Categories: Tilzy.TV

Watching Congress with a Click

A few weeks ago, Click.TV (Tilzy.TV Overview) released a sample of their latest project. Taking their inspiration from MetaVid, a UC Santa Cruz project that pits video clips of Congressional hearings alongside search-friendly closed caption feeds, Click.TV decided to incorporate the MetaVid transcript data into their video player for enhanced functionality. The end result is downright awesome.

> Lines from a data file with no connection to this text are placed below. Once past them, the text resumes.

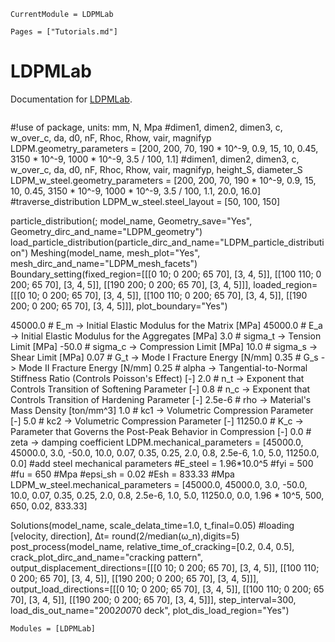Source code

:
 ```@meta
CurrentModule = LDPMLab
```

```@index
Pages = ["Tutorials.md"]
```
# LDPMLab

Documentation for [LDPMLab](https://github.com/DonggeJia/LDPMLab.jl).

```@index
```

#!use of package, units: mm, N, Mpa
#dimen1, dimen2, dimen3, c, w_over_c, da, d0, nF, Rhoc, Rhow, vair, magnifyp
LDPM.geometry_parameters = [200, 200, 70, 190 * 10^-9, 0.9, 15, 10, 0.45, 3150 * 10^-9, 1000 * 10^-9, 3.5 / 100, 1.1]
#dimen1, dimen2, dimen3, c, w_over_c, da, d0, nF, Rhoc, Rhow, vair, magnifyp, height_S, diameter_S
LDPM_w_steel.geometry_parameters = [200, 200, 70, 190 * 10^-9, 0.9, 15, 10, 0.45, 3150 * 10^-9, 1000 * 10^-9, 3.5 / 100, 1.1, 20.0, 16.0]
#traverse_distribution 
LDPM_w_steel.steel_layout = [50, 100, 150]

particle_distribution(; model_name, Geometry_save="Yes", Geometry_dirc_and_name="LDPM_geometry")
load_particle_distribution(particle_dirc_and_name="LDPM_particle_distribution")
Meshing(model_name, mesh_plot="Yes", mesh_dirc_and_name="LDPM_mesh_facets")
Boundary_setting(fixed_region=[[[0 10; 0 200; 65 70], [3, 4, 5]], [[100 110; 0 200; 65 70], [3, 4, 5]], [[190 200; 0 200; 65 70], [3, 4, 5]]], loaded_region=[[[0 10; 0 200; 65 70], [3, 4, 5]], [[100 110; 0 200; 65 70], [3, 4, 5]], [[190 200; 0 200; 65 70], [3, 4, 5]]], plot_boundary="Yes")

45000.0 # E_m -> Initial Elastic Modulus for the Matrix [MPa]
45000.0 # E_a -> Initial Elastic Modulus for the Aggregates [MPa]
3.0 # sigma_t -> Tension Limit [MPa]
-50.0 # sigma_c -> Compression Limit [MPa]
10.0 # sigma_s -> Shear Limit [MPa]
0.07 # G_t -> Mode I Fracture Energy [N/mm]
0.35 # G_s -> Mode II Fracture Energy [N/mm]
0.25 # alpha -> Tangential-to-Normal Stiffness Ratio (Controls Poisson's Effect) [-]
2.0 # n_t -> Exponent that Controls Transition of Softening Parameter [-]
0.8 # n_c -> Exponent that Controls Transition of Hardening Parameter [-]
2.5e-6 # rho -> Material's Mass Density [ton/mm^3]
1.0 # kc1 -> Volumetric Compression Parameter [-]
5.0 # kc2 -> Volumetric Compression Parameter [-]
11250.0 # K_c -> Parameter that Governs the Post-Peak Behavior in Compression [-] 
0.0 # zeta -> damping coefficient
LDPM.mechanical_parameters = [45000.0, 45000.0, 3.0, -50.0, 10.0, 0.07, 0.35, 0.25, 2.0, 0.8, 2.5e-6, 1.0, 5.0, 11250.0, 0.0]
#add steel mechanical parameters
#E_steel = 1.96*10.0^5
#fyi = 500
#fu = 650 #Mpa
#epsi_sh = 0.02
#Esh = 833.33 #Mpa
LDPM_w_steel.mechanical_parameters = [45000.0, 45000.0, 3.0, -50.0, 10.0, 0.07, 0.35, 0.25, 2.0, 0.8, 2.5e-6, 1.0, 5.0, 11250.0, 0.0, 1.96 * 10^5, 500, 650, 0.02, 833.33]

Solutions(model_name, scale_delata_time=1.0, t_final=0.05) #loading [velocity, direction], Δt= round(2/median(ω_n),digits=5)
post_process(model_name, relative_time_of_cracking=[0.2, 0.4, 0.5], crack_plot_dirc_and_name="cracking pattern", output_displacement_directions=[[[0 10; 0 200; 65 70], [3, 4, 5]], [[100 110; 0 200; 65 70], [3, 4, 5]], [[190 200; 0 200; 65 70], [3, 4, 5]]], output_load_directions=[[[0 10; 0 200; 65 70], [3, 4, 5]], [[100 110; 0 200; 65 70], [3, 4, 5]], [[190 200; 0 200; 65 70], [3, 4, 5]]], step_interval=300, load_dis_out_name="200*200*70 deck", plot_dis_load_region="Yes")

```@autodocs
Modules = [LDPMLab]
```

While the MetaVid website shows Java video clips that sync up with chunks of transcribed dialogue from Congressional sessions, the Click.TV sample allows the same functions and so much more. Click.TV’s player, designed for impressive feats of blogging and information sharing like this, allows viewers to play the same video footage with accompanying text greeting each new second of film. That’s cool enough. But you can also wave your cursor over the video and jump to both the representative you want to hear make an address and what moment in their speech you’re interested in hearing. For example, you can click on Harry Reid and choose to listen and read his entire speech or you can skip straight to him saying, “This is a hard thing for me to say about another human being,” or “What we’re trying to get is a vehicle to the House.”

There are an innumerable amount of benefits to this kind of technology. Jesse Walker from Reason Magazine wrote an excellent piece called “The Imaginary Adventures of the U.S. Senate: Sorting Fact from Fiction in the Congressional Record” on one potential benefit.

Apparently, Click.TV exposed a common practice among Senators and Congressmen where entire speeches are not only added to the official Congressional transcripts, regardless of whether the representative was even present for that session. So no matter how long you wait to him say it in the video clip below, Sen. Barack Obama will never utter the words, “Paris Hilton tax break,” as the official record for that June 8, 2006, hearing specifies that he does.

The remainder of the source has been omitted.